Brent crude had slipped 13 cents to $113.87 a barrel by 1029 GMT, having fallen in the past four sessions after hitting its highest since September at $115.71 last Thursday.

Militants attacked one of Iraq’s largest airbases and seized control of several small oilfields on Wednesday as US

special forces troops and intelligence analysts arrived to help Iraqi security forces counter the mounting Sunni insurgency.

However, there were hopes that oil exports could increase from Kurdistan, which would counter any potential slowdown of shipments from the south.

Iraq’s self-ruling Kurds outlined plans on Wednesday to ramp up oil exports now that their forces have seized control of Iraq’s main northern oilfields.

US crude fell 5 cents to $106.45 a barrel. It had gained 47 cents in the previous session on news Washington would allow exports of condensate, an ultra-light oil, in a marginal relaxation of a 40-year ban on US oil exports.

Enterprise Products Partners, one of two companies given Department of Commerce approval on Tuesday to export condensate, said it could start exporting any time.

STOCKS RISE

Also putting pressure on prices, US crude inventories unexpectedly rose by 1.74 million barrels last week to 388 million barrels, data from the US government’s Energy Information Administration showed.

Hewson at CMC Markets added that disappointing economic data from the United States in the previous session was helping to cap oil prices.

“Global growth remains weak so there are no demand factors pulling us higher,” he said.

However there was some slightly more optimistic news from Europe for the demand outlook.

Germany’s economy will grow by 2.0 per cent this year, Ifo institute said on Thursday, slightly raising its previous forecast on expectations that companies will invest more again and drive domestic demand.

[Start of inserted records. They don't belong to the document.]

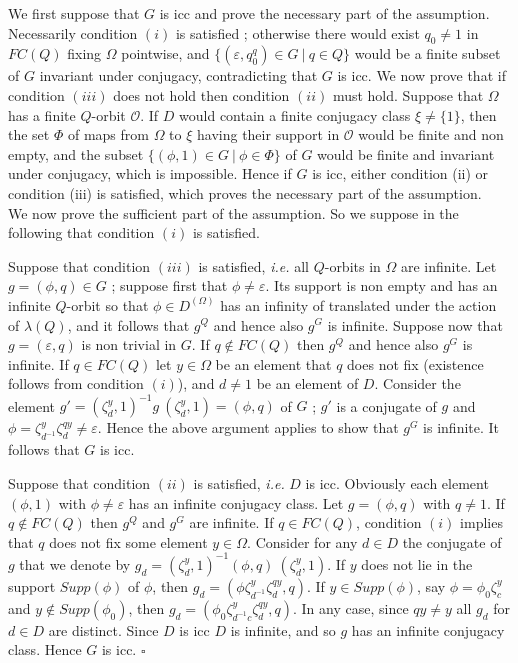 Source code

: \documentclass[12pt,oneside]{amsart}
\def\e{\varepsilon}
\def\f{\phi}
\def\cal{\mathcal}
\begin{document}
 We first suppose that $G$ is icc and prove the necessary part of the assumption.
 Necessarily condition $(i)$ is satisfied ; otherwise there would exist $q_0\not=1$ in
$FC(Q)$ fixing $\Omega$ pointwise, and $\{(\e,q_0^q)\in G\ |\ q\in
Q\}$ would be a finite subset of $G$ invariant under conjugacy,
contradicting that $G$ is icc. We now prove that if condition
$(iii)$ does not hold then condition $(ii)$ must hold.
%
Suppose  that  $\Omega$ has a finite $Q$-orbit $\cal O$. If $D$
would contain a finite conjugacy class $\xi\not=\{1\}$, then the
set $\Phi$ of maps from $\Omega$ to $\xi$ having their support in
$\cal O$ would be finite and non empty, and the subset
$\{(\f,1)\in G\ |\ \f\in\Phi\}$ of $G$ would be finite and
invariant under conjugacy, which is impossible. Hence if $G$ is
icc, either condition (ii) or condition (iii) is satisfied, which
proves the necessary part of the assumption.\smallskip\\
\indent We now prove the sufficient part of the assumption. So we
suppose in the following that condition $(i)$ is satisfied.

Suppose that condition $(iii)$ is satisfied, \emph{i.e.} all
$Q$-orbits in $\Omega$ are infinite. Let $g=(\f,q)\in G$ ; suppose
first that $\f\not=\e$. Its support is non empty and has an
infinite $Q$-orbit so that $\f\in D^{(\Omega)}$ has an infinity of
translated under the action of $\lambda(Q)$, and it follows that
$g^Q$ and hence also $g^G$ is infinite. Suppose now that
$g=(\e,q)$ is non trivial in $G$. If $q\not\in FC(Q)$ then $g^Q$
and hence also $g^G$ is infinite. If $q\in FC(Q)$ let $y\in\Omega$
be an element that $q$ does not fix (existence follows from
condition $(i)$),  and $d\not=1$ be an element of $D$.
Consider the element $g'=(\zeta_d^y,1)^{-1}g\
(\zeta_d^y,1)=(\phi,q)$ of $G$ ; $g'$ is a conjugate of $g$ and
$\phi=\zeta_{d^{-1}}^y\zeta_d^{qy}\not=\e$. Hence the above
argument applies to show that $g^G$ is infinite. It follows that
$G$ is icc.

Suppose that condition $(ii)$ is satisfied, \emph{i.e.} $D$ is
icc. Obviously each element $(\f,1)$ with $\f\not=\e$ has an
infinite conjugacy class. Let $g=(\f,q)$ with $q\not=1$. If
$q\not\in FC(Q)$ then $g^Q$ and $g^G$ are infinite. If $q\in
FC(Q)$, condition $(i)$ implies that $q$ does not fix some element
$y\in\Omega$.
%
Consider for any $d\in D$ the conjugate of $g$ that we denote by
$g_d=(\zeta_d^y,1)^{-1}(\f,q)\ (\zeta_d^y,1)$. If $y$ does not lie
in the support $Supp(\f)$ of $\f$, then
$g_d=(\f\zeta_{d^{-1}}^y\zeta_d^{qy},q)$. If $y\in Supp(\f)$, say
$\f=\f_0\zeta_c^y$ and $y\not\in Supp(\f_0)$, then
$g_d=(\f_0\zeta_{d^{-1}c}^y\zeta_d^{qy},q)$. In any case, since
$qy\not= y$ all $g_d$ for $d\in D$ are distinct. Since $D$ is icc
$D$ is infinite, and so $g$ has an infinite conjugacy class. Hence
$G$ is icc.
 \hfill$\square$
\end{document}
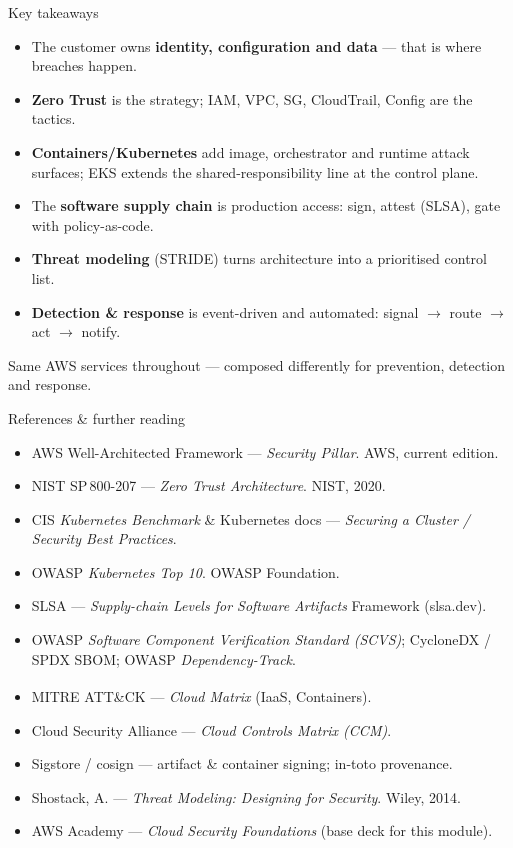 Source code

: \documentclass[aspectratio=169,10pt]{beamer}
\newcommand{\term}[1]{{\color{awsink}\textbf{#1}}}
\newcommand{\link}[1]{{\color{accent}\small#1}}
\begin{document}
\begin{frame}{Key takeaways}
  \small
  \begin{itemize}
    \item The customer owns \term{identity, configuration and data} --- that is where breaches happen.
    \item \term{Zero Trust} is the strategy; IAM, VPC, SG, CloudTrail, Config are the tactics.
    \item \term{Containers/Kubernetes} add image, orchestrator and runtime attack surfaces;
          EKS extends the shared-responsibility line at the control plane.
    \item The \term{software supply chain} is production access: sign, attest (SLSA), gate with policy-as-code.
    \item \term{Threat modeling} (STRIDE) turns architecture into a prioritised control list.
    \item \term{Detection \& response} is event-driven and automated: signal $\to$ route $\to$ act $\to$ notify.
  \end{itemize}
  \vfill
  {\footnotesize\color{midgray}Same AWS services throughout --- composed differently for prevention,
  detection and response.}
\end{frame}

\begin{frame}{References \& further reading}
  \footnotesize
  \begin{itemize}\setlength\itemsep{2pt}
    \item AWS Well-Architected Framework --- \emph{Security Pillar}. AWS, current edition.
    \item NIST SP\,800-207 --- \emph{Zero Trust Architecture}. NIST, 2020.
    \item CIS \emph{Kubernetes Benchmark} \& Kubernetes docs --- \emph{Securing a Cluster / Security Best Practices}.
    \item OWASP \emph{Kubernetes Top 10}. OWASP Foundation.
    \item SLSA --- \emph{Supply-chain Levels for Software Artifacts} Framework (\link{slsa.dev}).
    \item OWASP \emph{Software Component Verification Standard (SCVS)}; CycloneDX / SPDX SBOM;
          OWASP \emph{Dependency-Track}.
    \item MITRE ATT\&CK\textsuperscript{\textregistered} --- \emph{Cloud Matrix} (IaaS, Containers).
    \item Cloud Security Alliance --- \emph{Cloud Controls Matrix (CCM)}.
    \item Sigstore / cosign --- artifact \& container signing; in-toto provenance.
    \item Shostack, A. --- \emph{Threat Modeling: Designing for Security}. Wiley, 2014.
    \item AWS Academy --- \emph{Cloud Security Foundations} (base deck for this module).
  \end{itemize}
\end{frame}
\end{document}
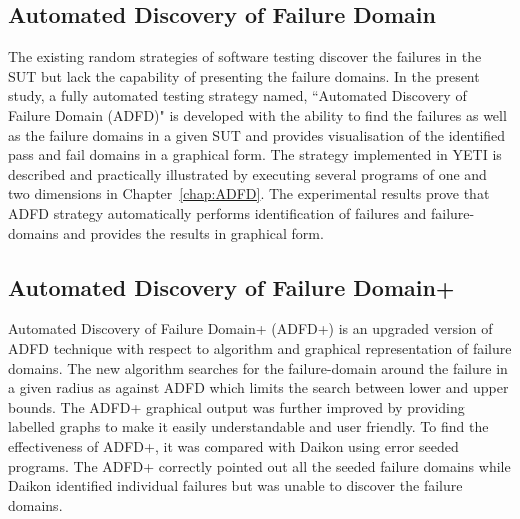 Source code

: \subsection{Automated Discovery of Failure Domain}
The existing random strategies of software testing discover the failures in the SUT but lack the capability of presenting the failure domains. In the present study, a fully automated testing strategy named, ``Automated Discovery of Failure Domain (ADFD)" is developed with the ability to find the failures as well as the failure domains in a given SUT and provides visualisation of the identified pass and fail domains in a graphical form. The strategy implemented in YETI is described and practically illustrated by executing several programs of one and two dimensions in Chapter~\ref{chap:ADFD}. The experimental results prove that ADFD strategy automatically performs identification of failures and failure-domains and provides the results in graphical form.

\subsection{Automated Discovery of Failure Domain+}
Automated Discovery of Failure Domain+ (ADFD+) is an upgraded version of ADFD technique with respect to algorithm and graphical representation of failure domains. The new algorithm searches for the failure-domain around the failure in a given radius as against ADFD which limits the search between lower and upper bounds. The ADFD+ graphical output was further improved by providing labelled graphs to make it easily understandable and user friendly. To find the effectiveness of ADFD+, it was compared with Daikon using error seeded programs. The ADFD+ correctly pointed out all the seeded failure domains while Daikon identified individual failures but was unable to discover the failure domains.



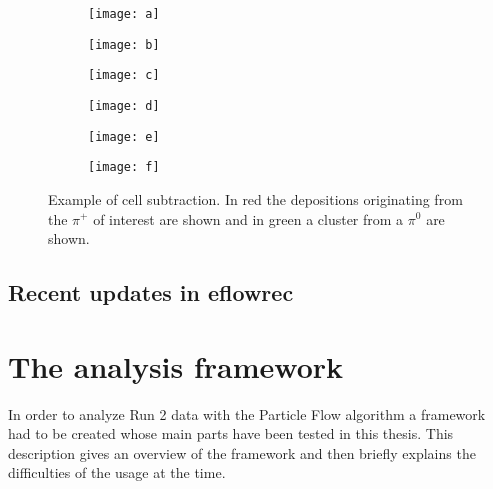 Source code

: \begin{figure}[htbp]
  \centering
  \begin{subfigure}[b]{0.3\figwidth}
    \texttt{[image: a]}
    \caption{}\label{fig:sub-a}
  \end{subfigure}
  \begin{subfigure}[b]{0.3\figwidth}
    \texttt{[image: b]}
    \caption{}\label{fig:sub-b}
  \end{subfigure}
  \begin{subfigure}[b]{0.3\figwidth}
    \texttt{[image: c]}
    \caption{}\label{fig:sub-c}
  \end{subfigure}
  \begin{subfigure}[b]{0.3\figwidth}
    \texttt{[image: d]}
    \caption{}\label{fig:sub-d}
  \end{subfigure}
    
    
  \begin{subfigure}[b]{0.3\figwidth}
        \texttt{[image: e]}
        \caption{}\label{fig:sub-e}
  \end{subfigure}
  \begin{subfigure}[b]{0.3\figwidth}
        \texttt{[image: f]}
        \caption{}\label{fig:sub-f}
  \end{subfigure}
  \caption{Example of cell subtraction. In red the depositions originating from the $\pi ^+$ of interest are shown and in green a cluster from a $\pi ^0$ are shown. \cite{pflow16}}
  \label{fig:sub}
\end{figure}


\subsection{Recent updates in eflowrec}


\section{The analysis framework}

In order to analyze Run 2 data with the Particle Flow algorithm a framework had to be created whose main parts have been tested in this thesis. This description gives an overview of the framework and then briefly explains the difficulties of the usage at the time.

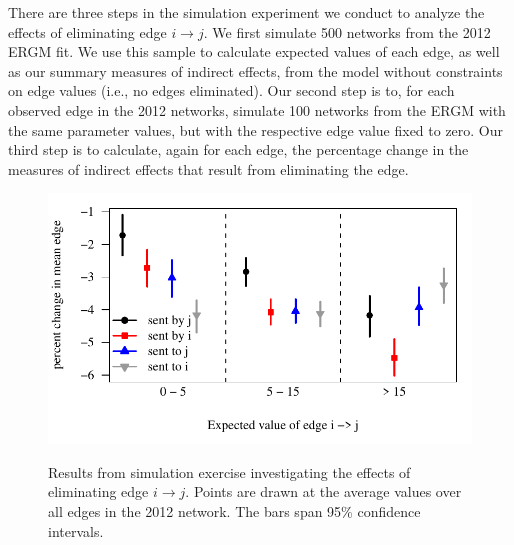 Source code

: \documentclass[reqno,onecolumn,letterpaper,12pt]{article}
\begin{document}
There are three steps in the simulation experiment we conduct to analyze the effects of eliminating edge $i \rightarrow j$. We first simulate 500 networks from the 2012 ERGM fit. We use this sample to calculate expected values of each edge, as well as our summary measures of indirect effects, from the model without constraints on edge values (i.e., no edges eliminated). Our second step is to, for each observed edge in the 2012 networks, simulate 100 networks from the ERGM with the same parameter values, but with the respective edge value fixed to zero. Our third step is to calculate, again for each edge, the percentage change in the measures of indirect effects that result from eliminating the edge.

\begin{figure}[!h]
\centering
\includegraphics[scale=.85]{./figures/contagion_simulation_results} \vspace{-.5cm}\\
\caption{\label{fig:contagion} Results from simulation exercise investigating the effects of eliminating edge $i \rightarrow j$. Points are drawn at the average values over all edges in the 2012 network. The bars span 95\% confidence intervals.}
\end{figure}
\end{document}
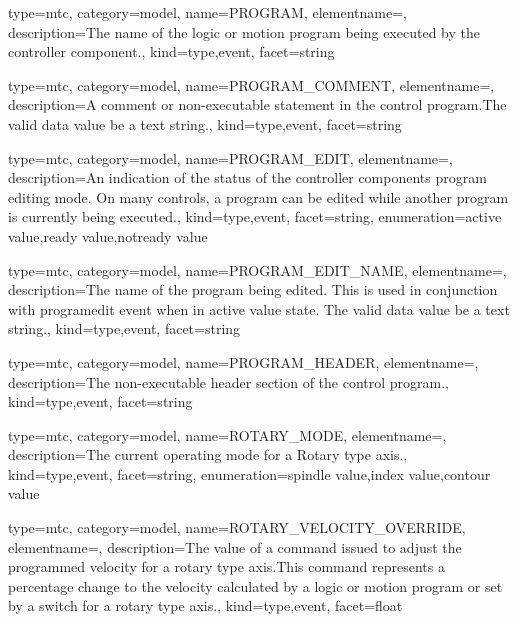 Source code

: {
  type=mtc,
  category=model,
  name={PROGRAM},
  elementname=,
  description={The name of the logic or motion program being executed by the \gls{controller} component.},
  kind={type,event},
  facet={\gls{string}}
}


{
  type=mtc,
  category=model,
  name={PROGRAM\_COMMENT},
  elementname=,
  description={A comment or non-executable statement in the control program.The \gls{valid data value} \must be a text string.},
  kind={type,event},
  facet={\gls{string}}
}


{
  type=mtc,
  category=model,
  name={PROGRAM\_EDIT},
  elementname=,
  description={An indication of the status of the \gls{controller} components program editing mode. \newline On many controls, a program can be edited while another program is currently being executed.},
  kind={type,event},
  facet={\gls{string}},
  enumeration={\gls{active value},\gls{ready value},\gls{notready value}}
}


{
  type=mtc,
  category=model,
  name={PROGRAM\_EDIT\_NAME},
  elementname=,
  description={The name of the program being edited. \newline This is used in conjunction with \gls{programedit event} when in \gls{active value} state. \newline The \gls{valid data value} \must be a text string.},
  kind={type,event},
  facet={\gls{string}}
}


{
  type=mtc,
  category=model,
  name={PROGRAM\_HEADER},
  elementname=,
  description={The non-executable header section of the control program.},
  kind={type,event},
  facet={\gls{string}}
}


{
  type=mtc,
  category=model,
  name={ROTARY\_MODE},
  elementname=,
  description={The current operating mode for a Rotary type axis.},
  kind={type,event},
  facet={\gls{string}},
  enumeration={\gls{spindle value},\gls{index value},\gls{contour value}}
}


{
  type=mtc,
  category=model,
  name={ROTARY\_VELOCITY\_OVERRIDE},
  elementname=,
  description={The value of a command issued to adjust the programmed velocity for a \gls{rotary} type axis.This command represents a percentage change to the velocity calculated by a logic or motion program or set by a switch for a \gls{rotary} type axis.},
  kind={type,event},
  facet={\gls{float}}
}


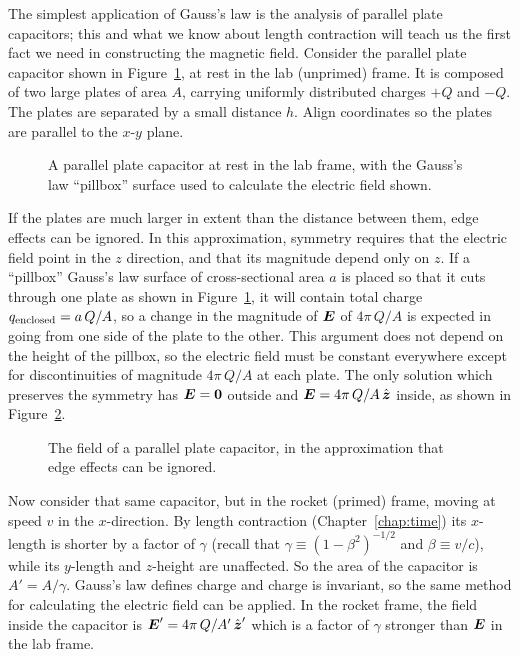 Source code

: The simplest application of Gauss's law is the analysis of parallel
plate capacitors; this and what we know about length contraction will
teach us the first fact we need in constructing the magnetic field.
Consider the parallel plate capacitor shown in
Figure~\ref{fig:capacitor1}, at rest in the lab (unprimed) frame.  It
is composed of two large plates of area $A$, carrying uniformly
distributed charges $+Q$ and $-Q$.  The plates are separated by a
small distance $h$.  Align coordinates so the plates are parallel to
the $x$-$y$ plane.
\begin{figure}
\vspace{2in}
\caption[A parallel plate capacitor at rest]{A parallel plate
capacitor at rest in the lab frame, with the Gauss's law ``pillbox''
surface used to calculate the electric field shown.}
\label{fig:capacitor1}
\end{figure}
If the plates are much larger in extent than the distance between
them, edge effects can be ignored.  In this approximation, symmetry
requires that the electric field point in the $z$ direction, and that
its magnitude depend only on $z$.  If a ``pillbox'' Gauss's law
surface of cross-sectional area $a$ is placed so that it cuts through
one plate as shown in Figure~\ref{fig:capacitor1}, it will contain
total charge $q_{\rm enclosed}=a\,Q/A$, so a change in the magnitude
of $\mbox{\boldmath $E$}$ of $4\pi\,Q/A$ is expected in going from one side of the
plate to the other.  This argument does not depend on the height of
the pillbox, so the electric field must be constant everywhere except
for discontinuities of magnitude $4\pi\,Q/A$ at each plate.  The only
solution which preserves the symmetry has $\mbox{\boldmath $E$}=\mbox{\boldmath $0$}$ outside and
$\mbox{\boldmath $E$}=4\pi\,Q/A\,\hat{\mbox{\boldmath $z$}}$ inside, as shown in
Figure~\ref{fig:capacitor2}.
\begin{figure}
\vspace{2in}
\caption[The field of a parallel-plate capacitor]{The field of a
parallel plate capacitor, in the approximation that edge effects can
be ignored.}
\label{fig:capacitor2}
\end{figure}

Now consider that same capacitor, but in the rocket (primed) frame,
moving at speed $v$ in the $x$-direction.  By length contraction
(Chapter~\ref{chap:time}) its $x$-length is shorter by a
factor of $\gamma$ (recall that $\gamma\equiv (1-\beta^2)^{-1/2}$ and
$\beta\equiv v/c$), while its $y$-length and $z$-height are
unaffected.  So the area of the capacitor is $A'=A/\gamma$.  Gauss's
law defines charge and charge is invariant, so the same method for
calculating the electric field can be applied.  In the rocket frame,
the field inside the capacitor is $\mbox{\boldmath $E$}'=4\pi\,Q/A'\,\hat{\mbox{\boldmath $z$}}'$
which is a factor of $\gamma$ stronger than $\mbox{\boldmath $E$}$ in the lab frame.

Investors are also keeping an eye on the threat of further sanctions on Russia by western powers if Moscow does not do more to defuse the conflict between pro-Russian separatists and Kiev in eastern Ukraine.

Meanwhile, two weeks of talks between Iran and six world powers to reach a final agreement over Tehran’s nuclear programme will start in Vienna on July 2, Russia’s ambassador to the UN said.